A veces un cliente se sorprende: "tuve un siniestro y no me cubrieron el 100%". Casi siempre, la razón es la franquicia. Entenderla antes de contratar te ahorra sorpresas después.
Qué es la franquicia
La franquicia es la parte del siniestro que queda a tu cargo. No es una letra chica para perjudicarte: existe para que el seguro sea más accesible (una franquicia más alta baja el costo de la prima) y para que también vos tengas un incentivo de cuidar lo que asegurás.
Los dos tipos principales
Existen básicamente dos formas en que puede funcionar una franquicia:
- Franquicia deducible (o incondicional): se descuenta siempre ese monto del siniestro, sin importar cuán grande sea el daño. La aseguradora te paga el excedente por encima de la franquicia.

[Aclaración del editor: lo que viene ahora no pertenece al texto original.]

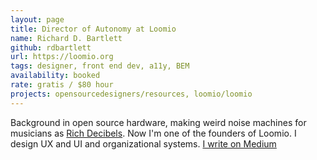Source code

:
 ```yaml
---
layout: page
title: Director of Autonomy at Loomio
name: Richard D. Bartlett
github: rdbartlett
url: https://loomio.org
tags: designer, front end dev, a11y, BEM
availability: booked
rate: gratis / $80 hour
projects: opensourcedesigners/resources, loomio/loomio
---
```


Background in open source hardware, making weird noise machines for musicians as [Rich Decibels](http://richdecibels.com). Now I'm one of the founders of Loomio. I design UX and UI and organizational systems. [I write on Medium](https://medium.com/@richdecibels/)
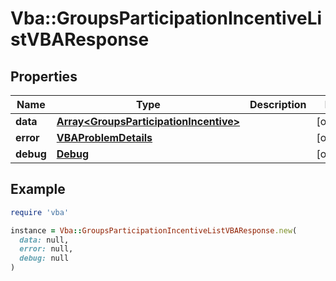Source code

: # Vba::GroupsParticipationIncentiveListVBAResponse

## Properties

| Name | Type | Description | Notes |
| ---- | ---- | ----------- | ----- |
| **data** | [**Array&lt;GroupsParticipationIncentive&gt;**](GroupsParticipationIncentive.md) |  | [optional] |
| **error** | [**VBAProblemDetails**](VBAProblemDetails.md) |  | [optional] |
| **debug** | [**Debug**](Debug.md) |  | [optional] |

## Example

```ruby
require 'vba'

instance = Vba::GroupsParticipationIncentiveListVBAResponse.new(
  data: null,
  error: null,
  debug: null
)
```

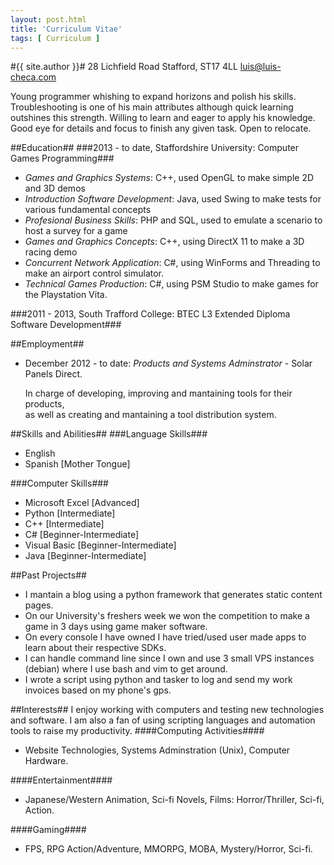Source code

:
 ```yaml
---
layout: post.html
title: 'Curriculum Vitae'
tags: [ Curriculum ]
---
```

#{{ site.author }}#
28 Lichfield Road
Stafford, ST17 4LL
luis@luis-checa.com

Young programmer whishing to expand horizons and polish his skills. Troubleshooting is one of his main attributes although quick learning outshines this strength. Willing to learn and eager to apply his knowledge. Good eye for details and focus to finish any given task.
Open to relocate.

##Education##
###2013 - to date, Staffordshire University: Computer Games Programming###
  - _Games and Graphics Systems_: C++, used OpenGL to make simple 2D and 3D demos
  - _Introduction Software Development_: Java, used Swing to make tests for various fundamental concepts
  - _Profesional Business Skills_: PHP and SQL, used to emulate a scenario to host a survey for a game
  - _Games and Graphics Concepts_: C++, using DirectX 11 to make a 3D racing demo
  - _Concurrent Network Application_: C#, using WinForms and Threading to make an airport control simulator.
  - _Technical Games Production_: C#, using PSM Studio to make games for the Playstation Vita.

###2011 - 2013, South Trafford College: BTEC L3 Extended Diploma Software Development###


##Employment##
- December 2012 - to date: *Products and Systems Adminstrator* - Solar Panels Direct.

  In charge of developing, improving and mantaining tools for their products,<br />
  as well as creating and mantaining a tool distribution system.

##Skills and Abilities##
###Language Skills###
- English
- Spanish [Mother Tongue]

###Computer Skills###
- Microsoft Excel [Advanced]
- Python [Intermediate]
- C++ [Intermediate]
- C# [Beginner-Intermediate]
- Visual Basic [Beginner-Intermediate]
- Java [Beginner-Intermediate]

##Past Projects##
- I mantain a blog using a python framework that generates static content pages.
- On our University's freshers week we won the competition to make a game in 3 days using game maker software.
- On every console I have owned I have tried/used user made apps to learn about their respective SDKs.
- I can handle command line since I own and use 3 small VPS instances (debian) where I use bash and vim to get around.
- I wrote a script using python and tasker to log and send my work invoices based on my phone's gps.

##Interests##
I enjoy working with computers and testing new technologies and software.
I am also a fan of using scripting languages and automation tools to raise my productivity.
####Computing Activities####
- Website Technologies, Systems Adminstration (Unix), Computer Hardware.

####Entertainment####
- Japanese/Western Animation, Sci-fi Novels, Films: Horror/Thriller, Sci-fi, Action.

####Gaming####
- FPS, RPG Action/Adventure, MMORPG, MOBA, Mystery/Horror, Sci-fi.

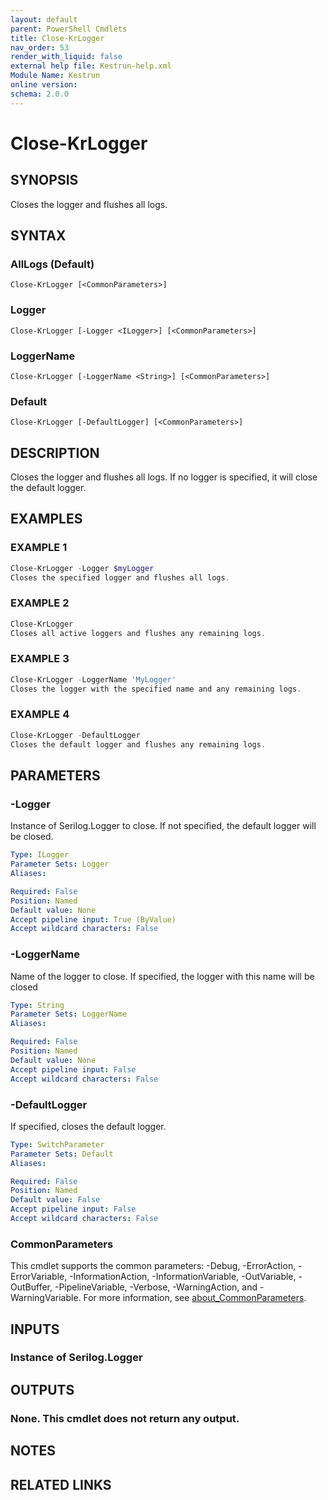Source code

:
 ```yaml
---
layout: default
parent: PowerShell Cmdlets
title: Close-KrLogger
nav_order: 53
render_with_liquid: false
external help file: Kestrun-help.xml
Module Name: Kestrun
online version:
schema: 2.0.0
---
```


# Close-KrLogger

## SYNOPSIS
Closes the logger and flushes all logs.

## SYNTAX

### AllLogs (Default)
```
Close-KrLogger [<CommonParameters>]
```

### Logger
```
Close-KrLogger [-Logger <ILogger>] [<CommonParameters>]
```

### LoggerName
```
Close-KrLogger [-LoggerName <String>] [<CommonParameters>]
```

### Default
```
Close-KrLogger [-DefaultLogger] [<CommonParameters>]
```

## DESCRIPTION
Closes the logger and flushes all logs.
If no logger is specified, it will close the default logger.

## EXAMPLES

### EXAMPLE 1
```powershell
Close-KrLogger -Logger $myLogger
Closes the specified logger and flushes all logs.
```

### EXAMPLE 2
```powershell
Close-KrLogger
Closes all active loggers and flushes any remaining logs.
```

### EXAMPLE 3
```powershell
Close-KrLogger -LoggerName 'MyLogger'
Closes the logger with the specified name and any remaining logs.
```

### EXAMPLE 4
```powershell
Close-KrLogger -DefaultLogger
Closes the default logger and flushes any remaining logs.
```

## PARAMETERS

### -Logger
Instance of Serilog.Logger to close.
If not specified, the default logger will be closed.

```yaml
Type: ILogger
Parameter Sets: Logger
Aliases:

Required: False
Position: Named
Default value: None
Accept pipeline input: True (ByValue)
Accept wildcard characters: False
```

### -LoggerName
Name of the logger to close.
If specified, the logger with this name will be closed

```yaml
Type: String
Parameter Sets: LoggerName
Aliases:

Required: False
Position: Named
Default value: None
Accept pipeline input: False
Accept wildcard characters: False
```

### -DefaultLogger
If specified, closes the default logger.

```yaml
Type: SwitchParameter
Parameter Sets: Default
Aliases:

Required: False
Position: Named
Default value: False
Accept pipeline input: False
Accept wildcard characters: False
```

### CommonParameters
This cmdlet supports the common parameters: -Debug, -ErrorAction, -ErrorVariable, -InformationAction, -InformationVariable, -OutVariable, -OutBuffer, -PipelineVariable, -Verbose, -WarningAction, and -WarningVariable. For more information, see [about_CommonParameters](http://go.microsoft.com/fwlink/?LinkID=113216).

## INPUTS

### Instance of Serilog.Logger
## OUTPUTS

### None. This cmdlet does not return any output.
## NOTES

## RELATED LINKS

- Franquicia no deducible (o relativa): acá funciona distinto. Si el daño supera el monto establecido como franquicia, te pagan el 100% del daño completo, sin descontar nada. Pero si el daño no llega a ese umbral, no te pagan nada.
Por qué conviene entenderla antes de contratar
Al comparar cotizaciones, una prima más barata muchas veces esconde una franquicia más alta. No alcanza con mirar el precio mensual: hay que mirar también cuánto vas a poner de tu bolsillo si realmente pasa algo. Un seguro más caro con franquicia baja puede convenirte más que uno barato con franquicia alta, según tu situación.
¿Se puede contratar un seguro sin franquicia?
Sí. Técnicamente, la franquicia se puede cubrir pagando una extraprima — un monto adicional sobre el costo base del seguro, a cambio de que la aseguradora asuma esa parte que normalmente quedaría de tu bolsillo. En la práctica, es lo que se conoce como "seguro sin franquicia" o "franquicia cero".
¿Por qué existe la franquicia si se puede sacar pagando más? Porque reduce la frecuencia de reclamos chicos y equilibra el costo administrativo que le generan a la aseguradora los siniestros de montos bajos — además de darte un incentivo para cuidar lo que asegurás.
Cuánto cuesta esa extraprima varía según la aseguradora y el tipo de cobertura, así que conviene pedir el número exacto al cotizar, no asumir un porcentaje general.
Nuestro consejo
Antes de firmar, preguntá siempre cuál es la franquicia de tu póliza, de qué tipo es, y hacé la cuenta con un ejemplo concreto de tu día a día (un choque típico, un robo típico). Así sabés exactamente con qué te vas a encontrar si tenés que usar el seguro.